[Material for this exercise]:
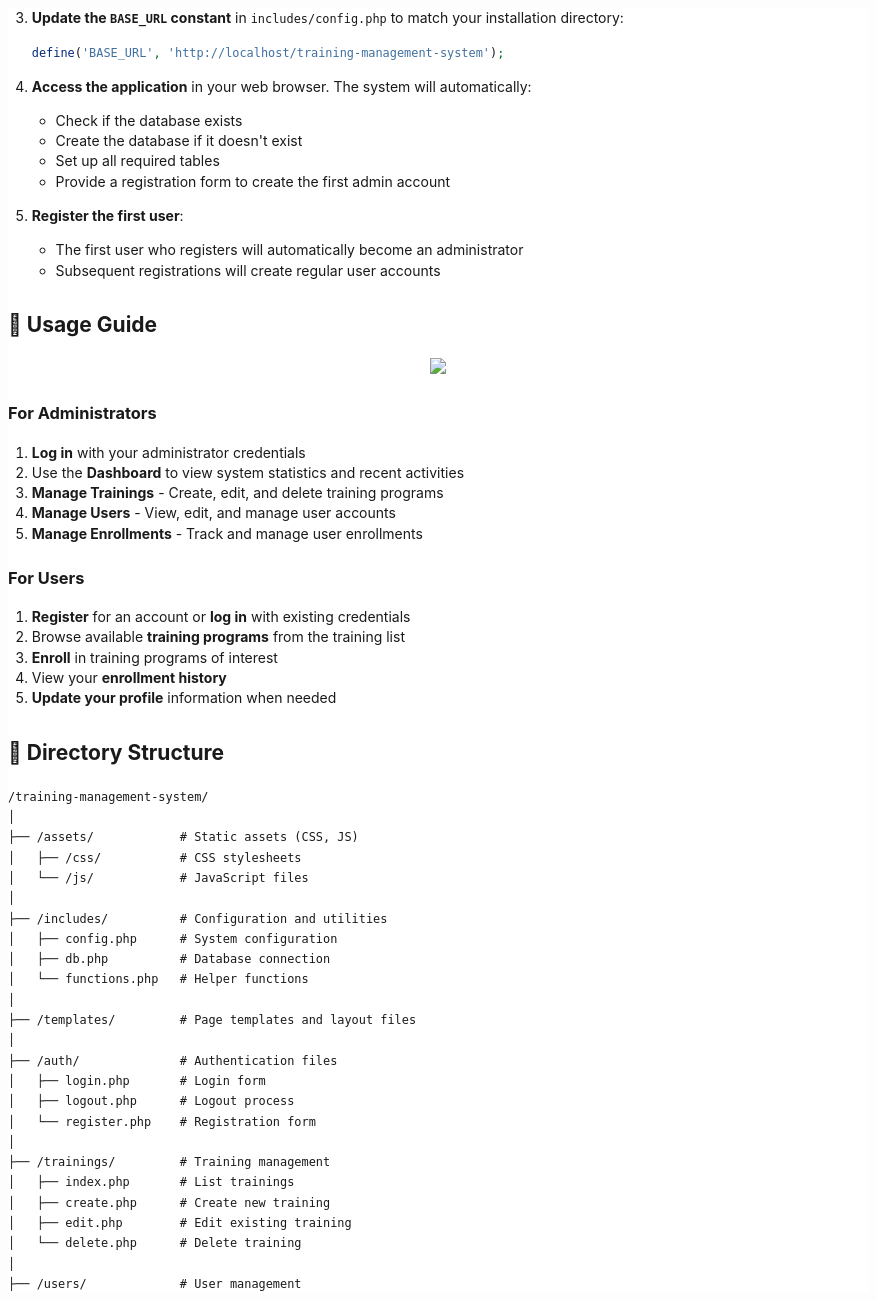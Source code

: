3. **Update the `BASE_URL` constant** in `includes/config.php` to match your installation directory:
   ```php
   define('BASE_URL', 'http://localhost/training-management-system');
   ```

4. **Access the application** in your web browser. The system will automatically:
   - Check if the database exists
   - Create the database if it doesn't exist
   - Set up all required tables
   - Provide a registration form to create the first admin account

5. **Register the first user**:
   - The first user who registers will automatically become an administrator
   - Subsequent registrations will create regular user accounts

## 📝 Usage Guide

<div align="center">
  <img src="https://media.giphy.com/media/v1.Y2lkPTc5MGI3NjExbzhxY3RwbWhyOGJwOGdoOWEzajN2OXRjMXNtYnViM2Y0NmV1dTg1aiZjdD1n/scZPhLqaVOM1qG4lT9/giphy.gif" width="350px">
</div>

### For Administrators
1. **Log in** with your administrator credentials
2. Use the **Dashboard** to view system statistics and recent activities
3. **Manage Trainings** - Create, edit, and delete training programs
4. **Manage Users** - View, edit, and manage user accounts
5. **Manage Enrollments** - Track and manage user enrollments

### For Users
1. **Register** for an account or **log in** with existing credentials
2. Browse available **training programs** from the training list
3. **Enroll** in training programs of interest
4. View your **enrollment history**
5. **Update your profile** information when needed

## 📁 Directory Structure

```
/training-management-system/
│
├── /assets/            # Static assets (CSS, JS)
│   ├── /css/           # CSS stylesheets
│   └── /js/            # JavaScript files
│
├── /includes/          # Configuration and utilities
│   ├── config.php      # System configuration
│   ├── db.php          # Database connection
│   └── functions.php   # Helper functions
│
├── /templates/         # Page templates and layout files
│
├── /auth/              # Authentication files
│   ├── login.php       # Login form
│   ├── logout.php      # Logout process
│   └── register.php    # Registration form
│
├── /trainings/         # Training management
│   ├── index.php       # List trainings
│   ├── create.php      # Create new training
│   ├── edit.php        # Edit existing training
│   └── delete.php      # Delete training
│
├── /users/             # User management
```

--

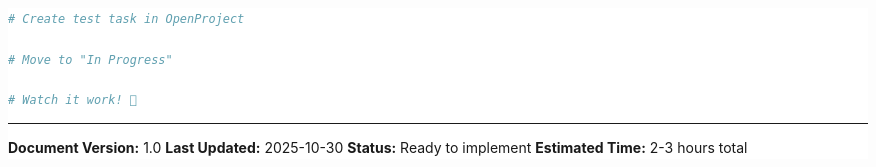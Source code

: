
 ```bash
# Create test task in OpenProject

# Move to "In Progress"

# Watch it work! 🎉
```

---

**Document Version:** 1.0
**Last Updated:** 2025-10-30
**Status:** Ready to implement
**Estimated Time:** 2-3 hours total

[Problem to solve]: Going through the records above line by line, tally those with the word "delete" and answer with the number only.

[Solution to the exercise]: 2